Médecin généraliste attaché à Sciences Po, Valérie Auslender a effectué sur ce thème un édifiant recueil de témoignages. Ce sont 130 étudiants en médecine, en soins infirmiers, en kinésithérapie, en maïeutique, en pharmacie ou en orthophonie qui racontent comment leurs stages se sont transformés en enfer. Chefs constamment irascibles prêts à faire endurer ce qu’ils ont eux même traversé aux nouvelles recrues, absences totales d’explication sur le fonctionnement du service, tendance à considérer le nouveau venu comme le dépositaire des tâches les plus ingrates et généralement en dehors de ses attributions : les témoignages sont loin de l’idée du compagnonnage et de l’apprentissage par les pairs. Soumis à quelques semaines de régimes de ce type, les étudiants, même les plus motivés, développent massivement des troubles anxieux. Ils décrivent les vomissements, les crises de pleurs et pour certains l’envie d’en finir. Toutes les catégories d'étudiants en santé semblent pareillement exposées au risque de devenir la proie d’un stage où les brimades sont quotidiennes et peuvent parfois avoir des conséquences physiques telles l’interdiction pas si rare d’aller aux toilettes durant la journée ou de s’asseoir pendant les réunions. Et si les hommes sont fréquemment les victimes de ces situations, le sexisme s’ajoute à l’humiliation pour les femmes.

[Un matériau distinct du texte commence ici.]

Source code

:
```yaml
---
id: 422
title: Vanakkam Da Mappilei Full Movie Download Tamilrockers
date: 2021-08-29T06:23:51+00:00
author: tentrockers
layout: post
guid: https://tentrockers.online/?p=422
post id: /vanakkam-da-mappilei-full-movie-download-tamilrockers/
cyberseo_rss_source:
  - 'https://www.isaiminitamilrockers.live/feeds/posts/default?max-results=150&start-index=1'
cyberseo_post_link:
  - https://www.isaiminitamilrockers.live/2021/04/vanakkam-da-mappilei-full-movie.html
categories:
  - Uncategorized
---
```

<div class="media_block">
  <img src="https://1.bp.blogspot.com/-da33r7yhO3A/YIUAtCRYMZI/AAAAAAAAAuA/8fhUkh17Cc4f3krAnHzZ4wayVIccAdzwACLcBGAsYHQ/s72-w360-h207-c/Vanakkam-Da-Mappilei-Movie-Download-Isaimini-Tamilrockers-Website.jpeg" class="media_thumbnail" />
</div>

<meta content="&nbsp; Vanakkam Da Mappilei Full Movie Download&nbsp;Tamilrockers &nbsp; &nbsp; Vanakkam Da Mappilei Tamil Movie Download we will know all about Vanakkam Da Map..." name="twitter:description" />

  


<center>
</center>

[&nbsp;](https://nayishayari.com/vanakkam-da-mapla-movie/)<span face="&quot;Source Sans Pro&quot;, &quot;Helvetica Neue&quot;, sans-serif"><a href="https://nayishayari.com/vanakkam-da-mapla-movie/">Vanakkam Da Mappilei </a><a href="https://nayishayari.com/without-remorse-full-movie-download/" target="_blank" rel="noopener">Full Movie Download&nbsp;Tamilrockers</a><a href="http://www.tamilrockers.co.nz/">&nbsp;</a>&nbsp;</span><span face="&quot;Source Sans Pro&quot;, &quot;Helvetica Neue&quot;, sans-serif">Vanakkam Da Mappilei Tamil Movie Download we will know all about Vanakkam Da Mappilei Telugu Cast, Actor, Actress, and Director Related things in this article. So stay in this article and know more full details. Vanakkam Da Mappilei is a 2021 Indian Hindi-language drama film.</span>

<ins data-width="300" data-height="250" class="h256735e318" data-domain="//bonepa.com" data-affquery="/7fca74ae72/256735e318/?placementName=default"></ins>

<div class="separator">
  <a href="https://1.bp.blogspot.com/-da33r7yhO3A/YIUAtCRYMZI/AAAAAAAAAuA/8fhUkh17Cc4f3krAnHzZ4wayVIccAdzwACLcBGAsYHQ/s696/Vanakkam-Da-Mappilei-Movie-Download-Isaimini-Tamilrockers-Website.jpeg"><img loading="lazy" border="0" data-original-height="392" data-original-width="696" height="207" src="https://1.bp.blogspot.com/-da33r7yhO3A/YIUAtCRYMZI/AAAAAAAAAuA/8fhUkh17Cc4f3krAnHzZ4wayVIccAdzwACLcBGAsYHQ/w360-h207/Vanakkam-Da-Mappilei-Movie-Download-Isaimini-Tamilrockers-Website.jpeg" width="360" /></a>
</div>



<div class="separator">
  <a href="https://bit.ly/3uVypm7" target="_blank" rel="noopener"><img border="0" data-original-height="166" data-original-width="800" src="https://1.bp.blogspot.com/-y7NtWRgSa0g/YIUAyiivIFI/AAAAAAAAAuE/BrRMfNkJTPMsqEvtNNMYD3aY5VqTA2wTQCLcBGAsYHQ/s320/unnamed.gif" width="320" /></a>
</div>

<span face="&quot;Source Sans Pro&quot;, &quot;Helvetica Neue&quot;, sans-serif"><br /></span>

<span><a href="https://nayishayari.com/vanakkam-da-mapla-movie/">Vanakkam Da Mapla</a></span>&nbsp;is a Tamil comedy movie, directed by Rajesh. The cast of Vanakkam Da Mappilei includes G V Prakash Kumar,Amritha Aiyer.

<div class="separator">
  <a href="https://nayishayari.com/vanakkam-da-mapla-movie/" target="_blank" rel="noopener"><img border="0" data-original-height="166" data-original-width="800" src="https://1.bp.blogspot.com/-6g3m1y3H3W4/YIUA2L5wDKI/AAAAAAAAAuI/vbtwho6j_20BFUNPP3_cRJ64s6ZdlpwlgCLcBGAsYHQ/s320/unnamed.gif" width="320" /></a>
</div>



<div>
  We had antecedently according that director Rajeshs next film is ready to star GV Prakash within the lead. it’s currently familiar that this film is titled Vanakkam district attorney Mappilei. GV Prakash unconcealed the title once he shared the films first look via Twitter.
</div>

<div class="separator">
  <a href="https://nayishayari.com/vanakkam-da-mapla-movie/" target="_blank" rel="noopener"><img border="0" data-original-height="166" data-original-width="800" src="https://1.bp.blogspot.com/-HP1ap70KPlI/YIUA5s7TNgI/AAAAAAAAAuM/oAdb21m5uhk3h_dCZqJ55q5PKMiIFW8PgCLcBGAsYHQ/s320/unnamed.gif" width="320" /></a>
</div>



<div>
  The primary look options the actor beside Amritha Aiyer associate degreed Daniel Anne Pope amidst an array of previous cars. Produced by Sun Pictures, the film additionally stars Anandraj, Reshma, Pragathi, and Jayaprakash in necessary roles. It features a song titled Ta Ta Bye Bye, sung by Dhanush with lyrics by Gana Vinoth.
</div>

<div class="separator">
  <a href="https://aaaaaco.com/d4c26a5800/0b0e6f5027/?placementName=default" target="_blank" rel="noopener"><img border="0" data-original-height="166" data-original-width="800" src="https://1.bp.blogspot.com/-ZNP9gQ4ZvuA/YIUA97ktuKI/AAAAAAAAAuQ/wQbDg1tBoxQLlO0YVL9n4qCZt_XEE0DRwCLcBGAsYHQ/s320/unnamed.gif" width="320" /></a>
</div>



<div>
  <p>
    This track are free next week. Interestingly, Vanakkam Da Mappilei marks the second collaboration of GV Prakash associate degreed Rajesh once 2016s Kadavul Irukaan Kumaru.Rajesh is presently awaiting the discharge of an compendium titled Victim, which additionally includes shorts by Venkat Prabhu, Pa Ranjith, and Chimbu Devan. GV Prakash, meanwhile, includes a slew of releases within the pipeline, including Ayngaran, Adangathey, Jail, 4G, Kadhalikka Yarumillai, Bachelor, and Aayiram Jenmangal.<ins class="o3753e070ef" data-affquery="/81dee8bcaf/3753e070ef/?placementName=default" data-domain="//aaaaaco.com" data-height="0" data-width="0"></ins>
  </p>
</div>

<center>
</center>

La face émergée de l’iceberg

Si Valérie Auslender publie aujourd’hui ces récits, c’est pour « rompre la loi du silence. Les étudiants doivent dénoncer ces violences de façon systématique pour que les agresseurs soient condamnés » martèle-t-elle à la presse. « Ces souffrances ont des conséquences dramatiques sur la santé physique et psychique des étudiants de santé. Ils décrivent des symptômes dépressifs, voire des dépressions qui mènent parfois à des tentatives de suicides. Certains étudiants de santé témoignent de personnes qui se sont suicidées. Au niveau physique, ils connaissent une perte de poids et ont parfois des hématomes qui apparaissent spontanément. Une étudiante raconte que sa vessie a claqué (sic) à cause de cette interdiction permanente d'aller aux toilettes. Il est impossible de déterminer combien d'étudiants sont concernés en France. J'ai récolté "seulement" 130 témoignages, mais c'est déjà énorme. Il y a énormément d'étudiants qui dénoncent ces violences sur les réseaux sociaux, mais ils ne sont pas pris au sérieux » poursuit-elle pour le site de France Télévisions.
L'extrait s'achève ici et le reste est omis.